Stored data
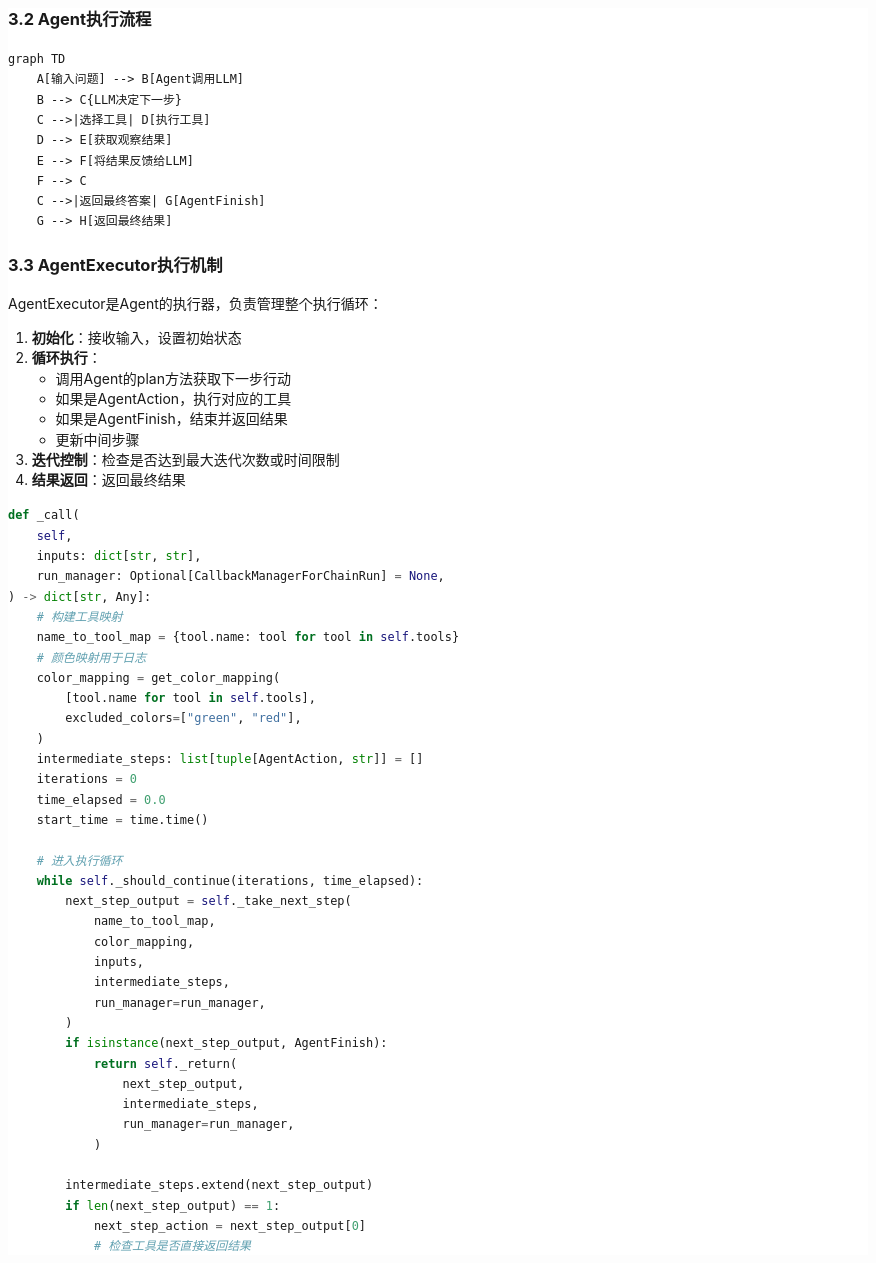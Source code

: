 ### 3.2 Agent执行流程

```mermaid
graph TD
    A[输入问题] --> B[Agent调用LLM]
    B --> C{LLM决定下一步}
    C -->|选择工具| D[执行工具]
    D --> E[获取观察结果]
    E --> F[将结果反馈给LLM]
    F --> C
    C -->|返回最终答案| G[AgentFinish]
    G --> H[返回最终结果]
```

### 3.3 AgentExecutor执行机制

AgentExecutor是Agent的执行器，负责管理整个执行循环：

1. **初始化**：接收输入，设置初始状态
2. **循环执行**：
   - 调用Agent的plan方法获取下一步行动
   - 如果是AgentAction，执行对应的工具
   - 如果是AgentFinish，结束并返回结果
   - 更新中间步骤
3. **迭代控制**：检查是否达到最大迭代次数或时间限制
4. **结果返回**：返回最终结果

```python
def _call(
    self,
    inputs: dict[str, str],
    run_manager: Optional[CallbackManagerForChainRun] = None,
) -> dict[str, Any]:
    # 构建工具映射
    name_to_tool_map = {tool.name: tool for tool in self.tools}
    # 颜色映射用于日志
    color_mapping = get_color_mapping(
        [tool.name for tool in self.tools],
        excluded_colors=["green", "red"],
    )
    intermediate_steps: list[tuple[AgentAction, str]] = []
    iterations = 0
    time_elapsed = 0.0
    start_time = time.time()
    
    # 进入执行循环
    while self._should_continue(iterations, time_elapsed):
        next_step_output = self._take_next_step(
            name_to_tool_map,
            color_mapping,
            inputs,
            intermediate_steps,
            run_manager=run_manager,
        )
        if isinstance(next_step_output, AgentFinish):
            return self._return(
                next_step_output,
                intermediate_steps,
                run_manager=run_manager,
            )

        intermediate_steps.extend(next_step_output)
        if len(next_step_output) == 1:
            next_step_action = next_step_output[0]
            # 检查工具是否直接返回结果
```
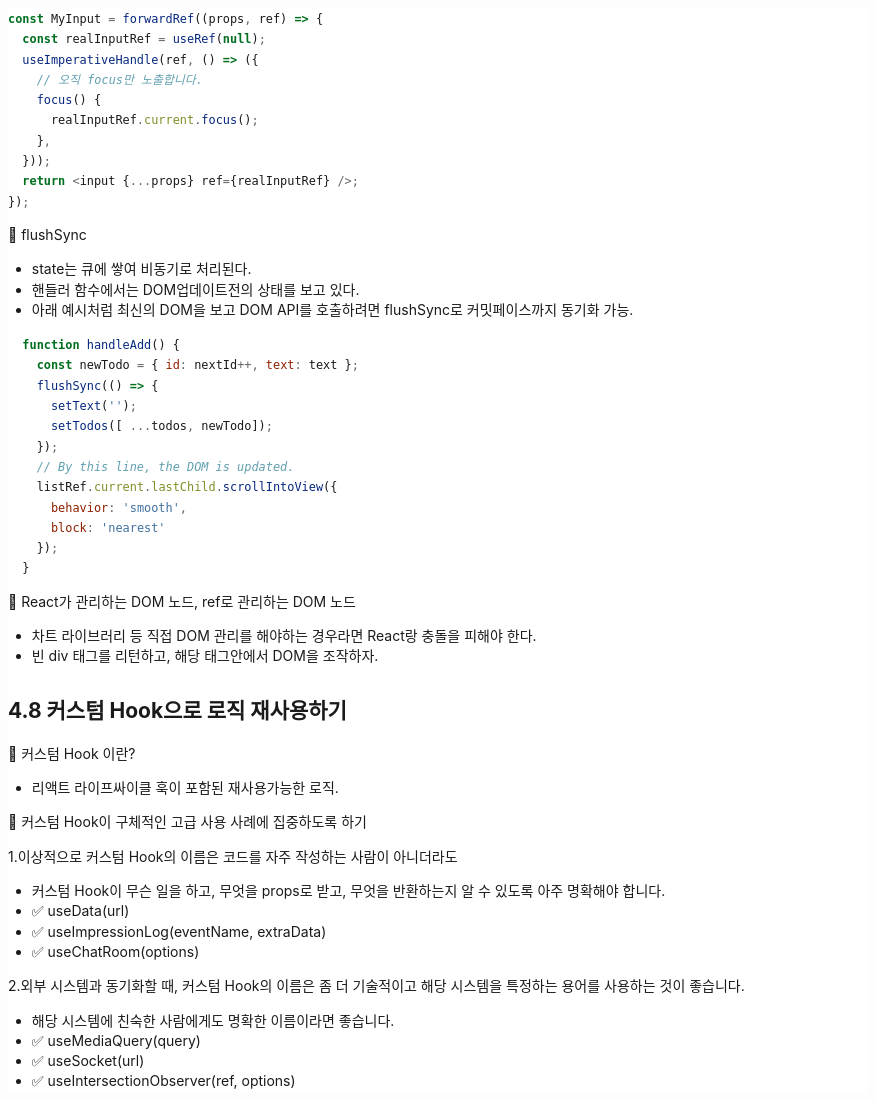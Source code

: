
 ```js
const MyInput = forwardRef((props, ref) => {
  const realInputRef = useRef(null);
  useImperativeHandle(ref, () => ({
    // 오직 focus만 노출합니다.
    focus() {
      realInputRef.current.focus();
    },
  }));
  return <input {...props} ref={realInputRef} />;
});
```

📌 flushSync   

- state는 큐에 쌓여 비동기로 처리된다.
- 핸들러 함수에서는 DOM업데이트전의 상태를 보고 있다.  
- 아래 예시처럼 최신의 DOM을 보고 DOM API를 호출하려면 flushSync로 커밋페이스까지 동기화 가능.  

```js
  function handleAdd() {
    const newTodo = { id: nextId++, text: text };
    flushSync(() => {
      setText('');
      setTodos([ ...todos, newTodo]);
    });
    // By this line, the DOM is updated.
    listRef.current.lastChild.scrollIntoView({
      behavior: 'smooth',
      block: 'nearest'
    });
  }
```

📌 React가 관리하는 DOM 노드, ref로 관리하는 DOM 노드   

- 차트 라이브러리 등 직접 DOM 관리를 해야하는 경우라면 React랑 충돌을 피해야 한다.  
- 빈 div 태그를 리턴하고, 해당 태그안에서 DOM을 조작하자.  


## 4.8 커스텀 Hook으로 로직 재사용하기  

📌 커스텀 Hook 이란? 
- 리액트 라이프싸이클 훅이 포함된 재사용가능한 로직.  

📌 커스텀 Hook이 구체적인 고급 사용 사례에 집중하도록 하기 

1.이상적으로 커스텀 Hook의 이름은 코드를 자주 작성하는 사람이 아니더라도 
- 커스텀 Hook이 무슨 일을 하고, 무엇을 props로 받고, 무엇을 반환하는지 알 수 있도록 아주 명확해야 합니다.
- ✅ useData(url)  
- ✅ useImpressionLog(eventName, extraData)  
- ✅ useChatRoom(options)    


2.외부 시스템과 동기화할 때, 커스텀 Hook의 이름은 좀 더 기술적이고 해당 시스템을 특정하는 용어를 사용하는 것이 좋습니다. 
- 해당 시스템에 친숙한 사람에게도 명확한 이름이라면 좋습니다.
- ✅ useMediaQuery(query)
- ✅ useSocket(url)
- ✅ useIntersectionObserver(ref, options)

==

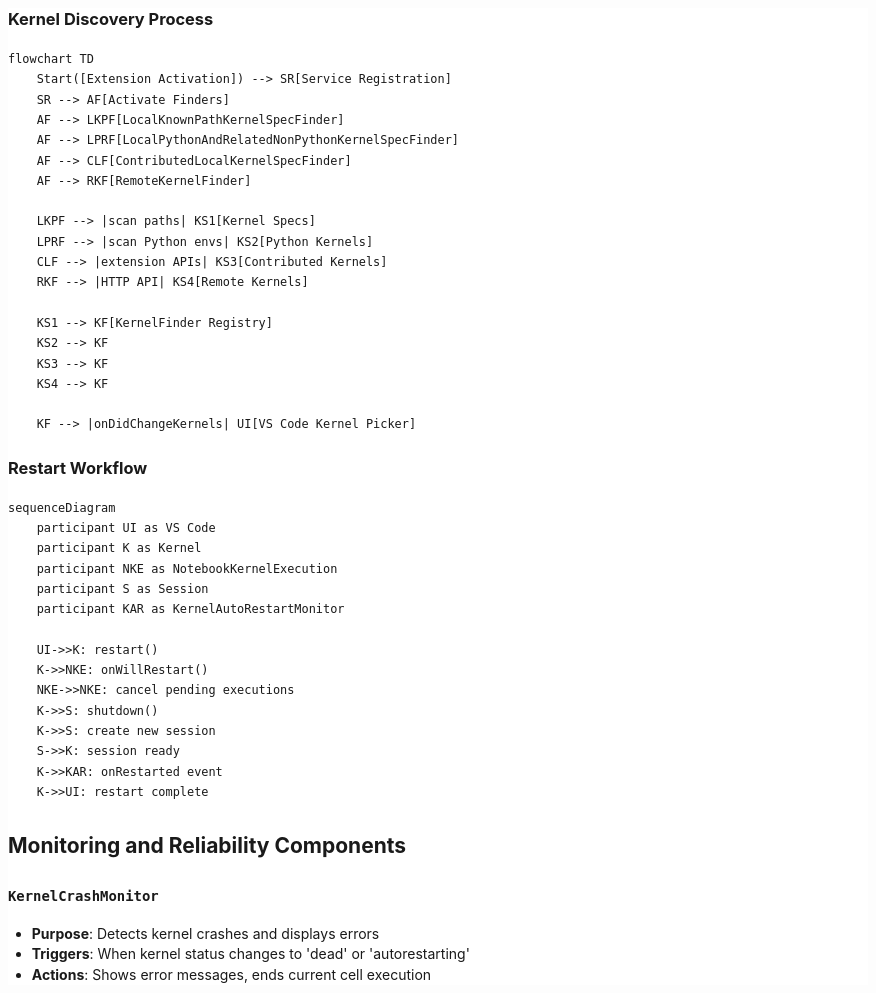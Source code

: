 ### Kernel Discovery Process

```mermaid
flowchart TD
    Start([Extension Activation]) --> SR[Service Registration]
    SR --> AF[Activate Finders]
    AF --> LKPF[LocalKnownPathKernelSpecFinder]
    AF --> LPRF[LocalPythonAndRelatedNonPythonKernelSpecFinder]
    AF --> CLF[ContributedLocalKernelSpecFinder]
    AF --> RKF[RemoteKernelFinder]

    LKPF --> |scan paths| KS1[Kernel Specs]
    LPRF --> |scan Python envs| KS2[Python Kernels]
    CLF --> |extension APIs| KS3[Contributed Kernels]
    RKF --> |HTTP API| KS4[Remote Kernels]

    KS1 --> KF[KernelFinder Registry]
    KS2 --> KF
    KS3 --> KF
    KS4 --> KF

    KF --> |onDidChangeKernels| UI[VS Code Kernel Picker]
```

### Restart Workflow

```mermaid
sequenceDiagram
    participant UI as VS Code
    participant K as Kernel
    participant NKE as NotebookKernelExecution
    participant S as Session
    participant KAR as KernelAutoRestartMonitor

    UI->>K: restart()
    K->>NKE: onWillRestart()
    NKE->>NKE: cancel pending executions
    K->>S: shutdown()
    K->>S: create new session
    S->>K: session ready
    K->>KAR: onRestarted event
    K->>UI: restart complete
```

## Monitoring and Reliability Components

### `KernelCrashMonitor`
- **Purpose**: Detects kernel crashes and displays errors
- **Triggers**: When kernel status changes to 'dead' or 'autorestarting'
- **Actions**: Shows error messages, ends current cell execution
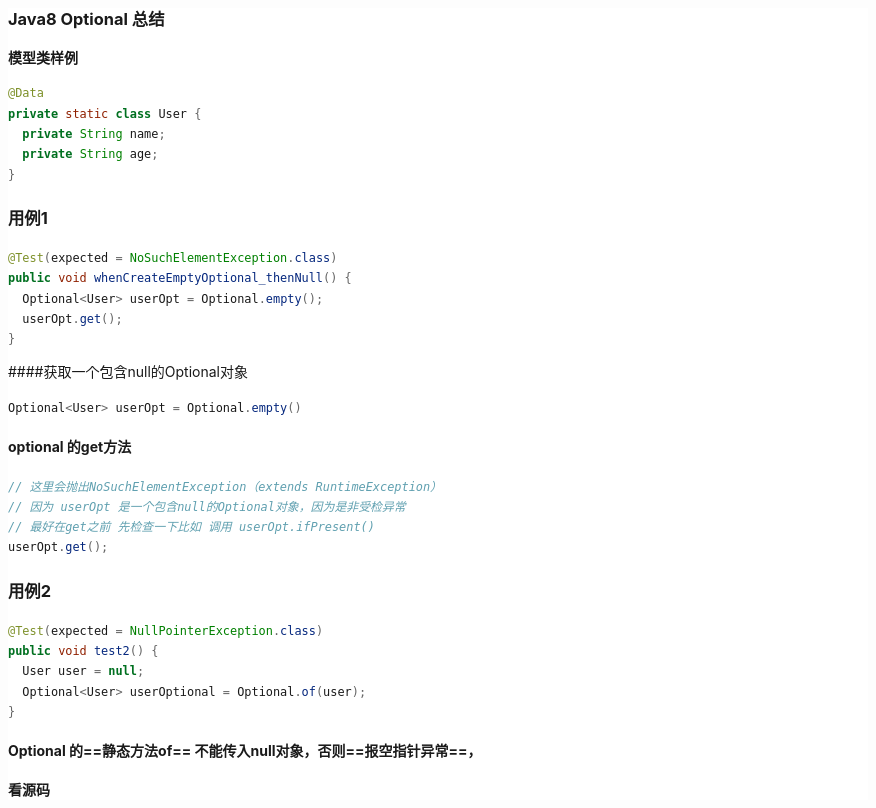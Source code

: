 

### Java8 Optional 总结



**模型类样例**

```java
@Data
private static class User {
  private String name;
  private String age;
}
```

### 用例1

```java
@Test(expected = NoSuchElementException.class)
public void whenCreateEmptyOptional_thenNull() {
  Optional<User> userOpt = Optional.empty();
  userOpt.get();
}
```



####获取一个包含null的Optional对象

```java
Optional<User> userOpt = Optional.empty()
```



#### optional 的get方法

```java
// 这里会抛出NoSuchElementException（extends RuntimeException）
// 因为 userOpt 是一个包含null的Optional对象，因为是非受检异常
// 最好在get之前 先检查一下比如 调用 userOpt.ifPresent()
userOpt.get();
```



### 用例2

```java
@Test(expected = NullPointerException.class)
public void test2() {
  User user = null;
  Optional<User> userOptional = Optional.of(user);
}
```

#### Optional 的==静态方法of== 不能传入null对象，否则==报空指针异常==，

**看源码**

Directions for this task
Nothing but the lines above from the one containing "- ✅ useData(url)" through the one containing "- ✅ useIntersectionObserver(ref, options)" should appear in the answer, each repeated exactly.

Solution below
- ✅ useData(url)  
- ✅ useImpressionLog(eventName, extraData)  
- ✅ useChatRoom(options)    


2.외부 시스템과 동기화할 때, 커스텀 Hook의 이름은 좀 더 기술적이고 해당 시스템을 특정하는 용어를 사용하는 것이 좋습니다. 
- 해당 시스템에 친숙한 사람에게도 명확한 이름이라면 좋습니다.
- ✅ useMediaQuery(query)
- ✅ useSocket(url)
- ✅ useIntersectionObserver(ref, options)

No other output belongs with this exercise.